Tuesday, November 1, 2011

Domnarski on Judges Friendly and Posner & Judicial Biography Beyond the Supreme Court

Last week I mentioned that William Domnarski's book, Federal Judges Revealed (Oxford, 2009), is among the books that I'm reading as I launch a project that's partly a judicial biography. Those interested in judging might also review Domnarski's article, "The Correspondence of Henry Friendly and Richard A. Posner, 1982-86," published in the American Journal of Legal History (Vol. 51: 3, July 2011). The details about the judges' relationship recounted by Domnarski illuminate how (eminent) judges think and exercise influence. The contents of the Journal of Legal History are not available online; however, a working version of the same article is available online at this link on SSRN. The SSRN abstract follows.


The newly opened papers of Henry Friendly contain more than one hundred pages of correspondence with Richard Posner 1982-86, the last four years of Friendly's life. Friendly was unquestionably the greatest appellate judge of his generation, and Posner would become the greatest of his. In this great generational intersection, we see these great judges discussing the law, personalities, their craft, and the major jurisprudential issues of their day. Through their correspondence we get an unique view into their greatness.

The article reaffirmed my sense that judicial biographies should more frequently target subjects other than Supreme Court justices. Judge Friendly deserves a biography, it would seem; I hope a capable scholar will undertake that project. (So far as I know, no one is working on a Friendly biography; please correct me, readers, if I'm wrong).  For more on Friendly, see Judge Michael Boudin's tribute, "Judge Henry Friendly and the Craft of Judging," 159 U. Pa. L. Rev. 1 (2010).  Here's an excerpt from that very interesting essay.

How judges decide cases is a subject on which Henry Friendly sometimes touched in his writings.
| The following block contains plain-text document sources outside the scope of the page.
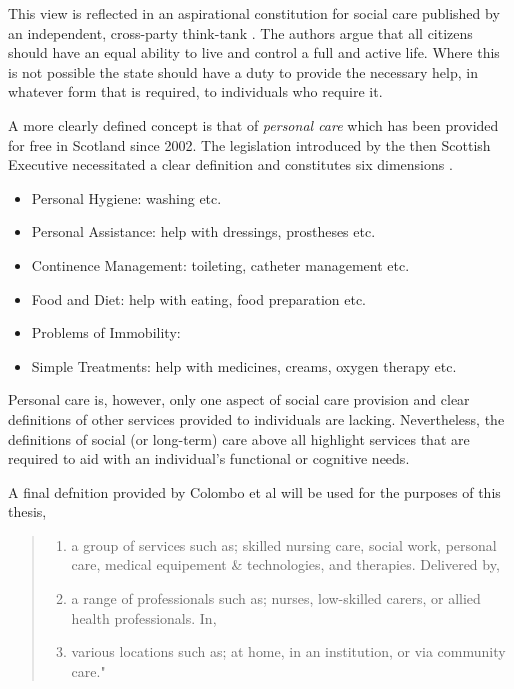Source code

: \documentclass[12pt,]{report}
\begin{document}
This view is reflected in an aspirational constitution for social care
published by an independent, cross-party think-tank \citep{RN136}. The
authors argue that all citizens should have an equal ability to live and
control a full and active life. Where this is not possible the state
should have a duty to provide the necessary help, in whatever form that
is required, to individuals who require it.

A more clearly defined concept is that of \emph{personal care} which has
been provided for free in Scotland since 2002. The legislation
introduced by the then Scottish Executive necessitated a clear
definition and constitutes six dimensions \citep[pp.256]{RN373}.

\begin{itemize}[noitemsep]
\item Personal Hygiene: washing etc.  
\item Personal Assistance: help with dressings, prostheses etc.  
\item Continence Management: toileting, catheter management etc.  
\item Food and Diet: help with eating, food preparation etc.  
\item Problems of Immobility:  
\item Simple Treatments: help with medicines, creams, oxygen therapy etc. 
\end{itemize}

Personal care is, however, only one aspect of social care provision and
clear definitions of other services provided to individuals are lacking.
Nevertheless, the definitions of social (or long-term) care above all
highlight services that are required to aid with an individual's
functional or cognitive needs.

A final defnition provided by Colombo et al\citeyearpar{RN414} will be
used for the purposes of this thesis,

\begin{quotation}
\begin{enumerate}[noitemsep, label={\alph*)}]
\item a group of services such as; skilled nursing care, social work, personal care, medical equipement \& technologies, and therapies. Delivered by,   
\item a range of  professionals such as; nurses, low-skilled carers, or allied health professionals. In,  
\item various locations such as; at home, in an institution, or via community care."
\end{enumerate}
\end{quotation}
\end{document}
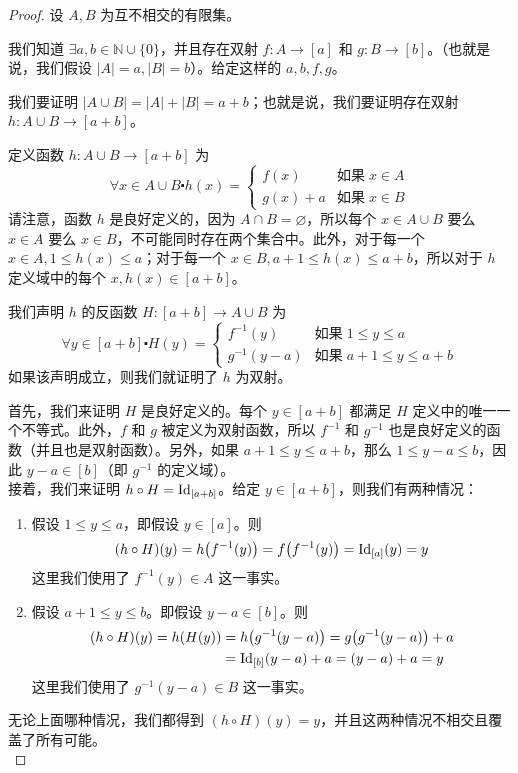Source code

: \begin{proof}
    设 $A,B$ 为互不相交的有限集。

    我们知道 $\exists a, b \in \mathbb{N} \cup \{0\}$，并且存在双射 $f : A \to [a]$ 和 $g : B \to [b]$。（也就是说，我们假设 $|A| = a, |B| = b$）。给定这样的 $a, b, f, g$。

    我们要证明 $|A \cup B| = |A| + |B| = a + b$；也就是说，我们要证明存在双射 $h : A \cup B \to [a + b]$。

    定义函数 $h : A \cup B \to [a + b]$ 为
    \[\forall x \in A \cup B \centerdot h(x) = \begin{cases}
        f(x) & \text{如果}\; x \in A \\
        g(x)+a & \text{如果}\; x \in B
    \end{cases}\]
    请注意，函数 $h$ 是良好定义的，因为 $A \cap B = \varnothing$，所以每个 $x \in A \cup B$ 要么 $x \in A$ 要么 $x \in B$，不可能同时存在两个集合中。此外，对于每一个 $x \in A, 1 \le h(x) \le a$；对于每一个 $x \in B, a+1 \le h(x) \le a+b$，所以对于 $h$ 定义域中的每个 $x, h(x) \in [a+b]$。

    我们声明 $h$ 的反函数 $H : [a + b] \to A \cup B$ 为
    \[\forall y \in [a + b] \centerdot H(y) = \begin{cases}
        f^{-1}(y) & \text{如果}\; 1 \le y \le a \\
        g^{-1}(y-a) & \text{如果}\; a+1 \le y \le a+b
    \end{cases}\]
    如果该声明成立，则我们就证明了 $h$ 为双射。

    首先，我们来证明 $H$ 是良好定义的。每个 $y \in [a + b]$ 都满足 $H$ 定义中的唯一一个不等式。此外，$f$ 和 $g$ 被定义为双射函数，所以 $f^{-1}$ 和 $g^{-1}$ 也是良好定义的函数（并且也是双射函数）。另外，如果 $a + 1 \le y \le a + b$，那么 $1 \le y - a \le b$，因此 $y - a \in [b]$（即 $g^{-1}$ 的定义域）。\\

    接着，我们来证明 $h \circ H = \text{Id}_{[a+b]}$。给定 $y \in [a+b]$，则我们有两种情况：
    \begin{enumerate}[label=(\arabic*)]
        \item 假设 $1 \le y \le a$，即假设 $y \in [a]$。则
            \[(h \circ H)(y) = h\big(f^{-1}(y)\big) = f\big(f^{-1}(y)\big)= \text{Id}_{[a]}(y) = y\]
            这里我们使用了 $f^{-1}(y) \in A$ 这一事实。
        \item 假设 $a + 1 \le y \le b$。即假设 $y-a \in [b]$。则
            \begin{align*}
                (h \circ H)(y) = h(H(y)) &= h\big(g^{-1}(y-a)\big) = g\big(g^{-1}(y-a)\big)+a \\
                &= \text{Id}_{[b]}(y - a) + a = (y - a) + a = y
            \end{align*}
            这里我们使用了 $g^{-1}(y - a) \in B$ 这一事实。
    \end{enumerate}
    无论上面哪种情况，我们都得到 $(h \circ H)(y) = y$，并且这两种情况不相交且覆盖了所有可能。\\


\end{proof}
An example, published in this school’s law journal, was his book review of Karl Llewellyn’s great work on appellate judging; but Friendly seemed mildly amused at Llewellyn’s complex scheme and unique vocabulary. Anyway, Judge Friendly’s own bent was toward history, not jurisprudence, and after three decades of arguing cases and advising clients, Friendly’s craftsmanship was in his bones.
Yet interest in the subject of how judges decide cases continues to flourish. Recently, scholars have offered differing views on whether and to what extent federal circuit judges are, or should be, influenced by precedent, by statutory language, by the slant of the president who appointed them, by the political affiliation of their own colleagues, by the size of their circuits, by the presence or absence of dissents, by the practical consequences of their decisions, and by their own social goals and temperament. Judge Friendly’s own decisions, along with the work of a handful of other judges, are the gold standard in American appellate judging. So it is worth pondering what Friendly’s body of court work can teach us about him and about the enterprise of deciding appeals.

Several other lower-court jurists are important enough to sustain a book-length scholarly treatment.  For my part, I'm writing on Judge Constance Baker Motley of the U.S. District Court, S.D.N.Y., the  barrier-breaking civil rights lawyer turned politician once mentioned as a possible Supreme Court nominee. Judge Robert Carter of the same court also merits a biography; a well-done one would substantially alter civil rights historiography. Then there's A. Leon Higginbotham of the U.S. Court of Appeals, Third Circuit; many thought he merited appointment as Justice Thurgood Marshall's successor on the Supreme Court. I'm sure there are other lower-court judges who deserve extended scholarly studies.